No íntimo. É o único e muito reservado lugar onde admite fracassos pessoais. Eles nunca transbordam as fronteiras do ser. Reprime-os. A sua coriácea aura não admite tergiversações. Podia lá dar parte de fraco! Seria falível aos olhos dos outros, os muitos que o seguem na sua peregrinação segura. O humilde perdão pedido por equívocos afinal tão humanos podia destruir a aura que adeja sobre os demais. Uma aura quase sobre-humana, um heroísmo só à mão de semear dos predestinados. Dos que não se atemorizam com nada e oferecem peito às balas.

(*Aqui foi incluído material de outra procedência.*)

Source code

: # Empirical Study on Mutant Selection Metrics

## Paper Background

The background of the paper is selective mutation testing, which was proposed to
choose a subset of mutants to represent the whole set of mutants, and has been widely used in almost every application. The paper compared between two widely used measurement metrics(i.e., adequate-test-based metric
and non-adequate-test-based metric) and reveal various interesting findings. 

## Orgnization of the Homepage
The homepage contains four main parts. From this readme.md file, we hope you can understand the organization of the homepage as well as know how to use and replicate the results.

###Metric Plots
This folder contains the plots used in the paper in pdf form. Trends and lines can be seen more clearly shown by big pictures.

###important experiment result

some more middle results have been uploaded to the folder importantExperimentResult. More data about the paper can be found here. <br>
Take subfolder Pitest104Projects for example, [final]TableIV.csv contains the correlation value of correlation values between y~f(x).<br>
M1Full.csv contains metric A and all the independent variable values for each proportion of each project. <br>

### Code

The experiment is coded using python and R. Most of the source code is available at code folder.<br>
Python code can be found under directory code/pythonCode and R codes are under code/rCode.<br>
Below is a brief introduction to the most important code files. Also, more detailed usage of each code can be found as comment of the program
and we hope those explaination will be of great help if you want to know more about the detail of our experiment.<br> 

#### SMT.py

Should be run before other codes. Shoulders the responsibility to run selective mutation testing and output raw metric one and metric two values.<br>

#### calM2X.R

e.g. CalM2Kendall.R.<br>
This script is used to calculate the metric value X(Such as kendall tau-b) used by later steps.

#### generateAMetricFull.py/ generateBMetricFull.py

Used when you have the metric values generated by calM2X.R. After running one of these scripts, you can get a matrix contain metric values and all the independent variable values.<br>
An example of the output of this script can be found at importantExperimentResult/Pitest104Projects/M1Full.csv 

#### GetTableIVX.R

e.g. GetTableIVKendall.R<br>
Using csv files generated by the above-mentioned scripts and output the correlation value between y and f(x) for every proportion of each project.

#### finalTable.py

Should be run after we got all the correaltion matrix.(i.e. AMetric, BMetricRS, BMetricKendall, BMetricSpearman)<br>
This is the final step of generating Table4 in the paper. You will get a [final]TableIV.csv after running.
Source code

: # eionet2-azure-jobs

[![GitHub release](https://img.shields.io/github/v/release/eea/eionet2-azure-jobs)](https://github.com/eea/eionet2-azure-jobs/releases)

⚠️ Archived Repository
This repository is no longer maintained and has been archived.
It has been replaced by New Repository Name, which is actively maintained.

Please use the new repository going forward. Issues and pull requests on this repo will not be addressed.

O estatuto não se perde com garfadas nas fragilidades interiores, mesmo a jeito servidas às talhadas aos outros-abutres. As fragilidades escondem-se do olhar alheio. Tudo se mascara num logro onde nem tudo o que parece tem simetria com o que é. Os actos de humildade, os actos que sopram com a intensidade da fragilidade humana, são para os fracos de espírito. Tudo se encena no seu oposto para ninguém ajuizar a momentânea debilidade. Quando é preciso, aprimora-se o estado de negação. Refugia-se numa torre de marfim de onde contempla as fraquezas da espécie. Não são suas, essas fraquezas. O apogeu da alteridade é um corpo humano embebido num espírito superior.
Aconselha os que amolecem. Sem pestanejar, acredita que é guru numa coreografia caótica onde só os eleitos são chamados a perceber o sentido das coisas. Quando lhe falam de deus, inveja a impossibilidade da condição divina. Nunca o dissera a ninguém, mas nos dias em que fertiliza o aluvião do narcisismo diz para consigo que é deus. Aos outros faz ver que está num lugar intermédio entre eles e as entidades que se colocam no altar da deificação.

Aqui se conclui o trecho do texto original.